Utwór "Someone To Stay" od samego początku prezentuje wyrazisty i konkretny poziom. Słychać dużo ekspresji i emocji. Piosenka "If You Loved Me" jest gotycki i doom metalowy, ale porywa chwytliwością i przebojowością lat 80 - tych. Kawałek "Man Of Many Faces" jest mocny z punkowym zacięciem. Dużo tutaj wybuchowego charakteru i energetycznego grania. Numer "Love Fiction" jest bezpośredni, ale też nostalgiczny, co ciekawe słychać alternatywny metal i synthwave.
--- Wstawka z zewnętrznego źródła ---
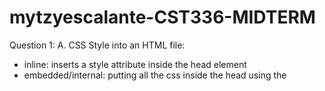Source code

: # mytzyescalante-CST336-MIDTERM

Question 1:
A. CSS Style into an HTML file:
- inline: inserts a style attribute inside the head element
- embedded/internal: putting all the css inside the head using the <style> tags
- linked/external: css is in an external .css file where it is linked to the HTML document
The precedence order => Browser style sheet have the lowest precedence, then the external style sheets, then the embedded styles, and finally the highest precednece is the inline styles.
B. The difference between margin and padding is that margin clears an area outside the border, while the padding clears an area around the content. 
  
Question 2:
A. The difference between the "!==" and the "!===" in the Javascript language is that the "!==" means that the it is not equal or equal type" while the "!===" is not an operator in javascript.
B. False

Question 3: Output =>

Question 4: 
1. document
2. html
3. head (head is connected to html)
- title 
-text
4. body (body is connected to html)
- img (contains hieght and width)
- <p> (contains span and text)


document
|
html
|    |
head body   => body has img and <p>
|      |                    |
title.  img               <p>
|        |                  |
text.    width/height       span/text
Utwór "Wish You Wouldn’t" z prostą melodią, oraz chwytliwymi tonami. Nie brak tutaj melancholii. Piosenka "Overdue For Destruction" jest industrialna i alternatywno metalowy z dużą ilości skoczności. Kawałek "Smite" jest agresywny, mroczniejszy i złowieszczy. Chwytliwość są tutaj mocno wskazana. Numer "Ataecina" w klasycznym i mrocznym stylu, zapewniając gotyckie brzmienie. Utwór "Songs in Grey Space I: Reaching" jest najdłuższy na płycie. Progresywny rock, orzeźwiający i energetyczny w pełni. Piosenka "Songs In Grey Space II: Soaring" jest bezkompromisowy hymn w mocnym wydaniu. Kawałek "Songs In Grey Space III: Separating" ma w sobie energią, melodią i emocjonalnym podejściem.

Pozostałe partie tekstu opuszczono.